┏━━

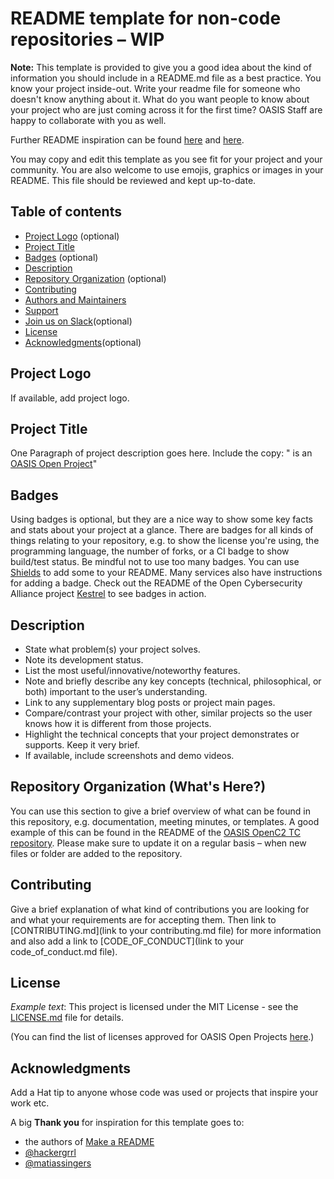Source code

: # README template for non-code repositories – WIP

**Note:** This template is provided to give you a good idea about the kind of information you should include in a README.md file as a best practice. You know your project inside-out. Write your readme file for someone who doesn't know anything about it. What do you want people to know about your project who are just coming across it for the first time? OASIS Staff are happy to collaborate with you as well.

Further README inspiration can be found [here](https://github.com/zalando/zalando-howto-open-source/blob/master/READMEtemplate.md#readme) and [here](https://github.com/hackergrrl/art-of-readme#readme).

You may copy and edit this template as you see fit for your project and your community. You are also welcome to use emojis, graphics or images in your README. This file should be reviewed and kept up-to-date.

Table of contents
-----------------

* [Project Logo](#project-logo) (optional)
* [Project Title](#project-title)
* [Badges](#badges) (optional)
* [Description](#description)
* [Repository Organization](repository-organization) (optional)
* [Contributing](#contributing)
* [Authors and Maintainers](#authors-and-maintainers)
* [Support](#support)
* [Join us on Slack](#join-us-on-slack)(optional)
* [License](#license)
* [Acknowledgments](#acknowledgements)(optional)

## Project Logo

If available, add project logo.

## Project Title

One Paragraph of project description goes here. Include the copy: "<PROJECT NAME> is an [OASIS Open Project](https://oasis-open-projects.org/)"

## Badges

Using badges is optional, but they are a nice way to show some key facts and stats about your project at a glance. There are badges for all kinds of things relating to your repository, e.g. to show the license you're using, the programming language, the number of forks, or a CI badge to show build/test status. Be mindful not to use too many badges. You can use [Shields](http://shields.io/) to add some to your README. Many services also have instructions for adding a badge. Check out the README of the Open Cybersecurity Alliance project [Kestrel](https://github.com/opencybersecurityalliance/kestrel-lang) to see badges in action.

## Description

* State what problem(s) your project solves.
* Note its development status.
* List the most useful/innovative/noteworthy features.
* Note and briefly describe any key concepts (technical,  philosophical, or both) important to the user’s understanding.
* Link to any supplementary blog posts or project main pages.
* Compare/contrast your project with other, similar projects so the user knows how it is different from those projects.
* Highlight the technical concepts that your project demonstrates or supports. Keep it very brief.
* If available, include screenshots and demo videos.

## Repository Organization (What's Here?)

You can use this section to give a brief overview of what can be found in this repository, e.g. documentation, meeting minutes, or templates. A good example of this can be found in the README of the [OASIS OpenC2 TC repository](https://github.com/oasis-tcs/openc2-tc-ops/blob/main/README.md).
Please make sure to update it on a regular basis – when new files or folder are added to the repository.

## Contributing

Give a brief explanation of what kind of contributions you are looking for and what your requirements are for accepting them. Then link to
[CONTRIBUTING.md](link to your contributing.md file) for more information and also add a link to [CODE_OF_CONDUCT](link to your code_of_conduct.md file).

## License

*Example text*: This project is licensed under the MIT License - see the [LICENSE.md](LICENSE.md) file for details.

(You can find the list of licenses approved for OASIS Open Projects [here](https://www.oasis-open.org/policies-guidelines/open-projects-process/#repository-specification-licenses).)

## Acknowledgments

Add a Hat tip to anyone whose code was used or projects that inspire your work etc.

A big **Thank you** for inspiration for this template goes to:
* the authors of [Make a README](https://www.makeareadme.com/)
* [@hackergrrl](https://github.com/hackergrrl/art-of-readme#readme)
* [@matiassingers](https://github.com/matiassingers/awesome-readme)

┗━━

Search the data for the string "concepts" and copy every line where it appears.

* Note and briefly describe any key concepts (technical,  philosophical, or both) important to the user’s understanding.
* Highlight the technical concepts that your project demonstrates or supports. Keep it very brief.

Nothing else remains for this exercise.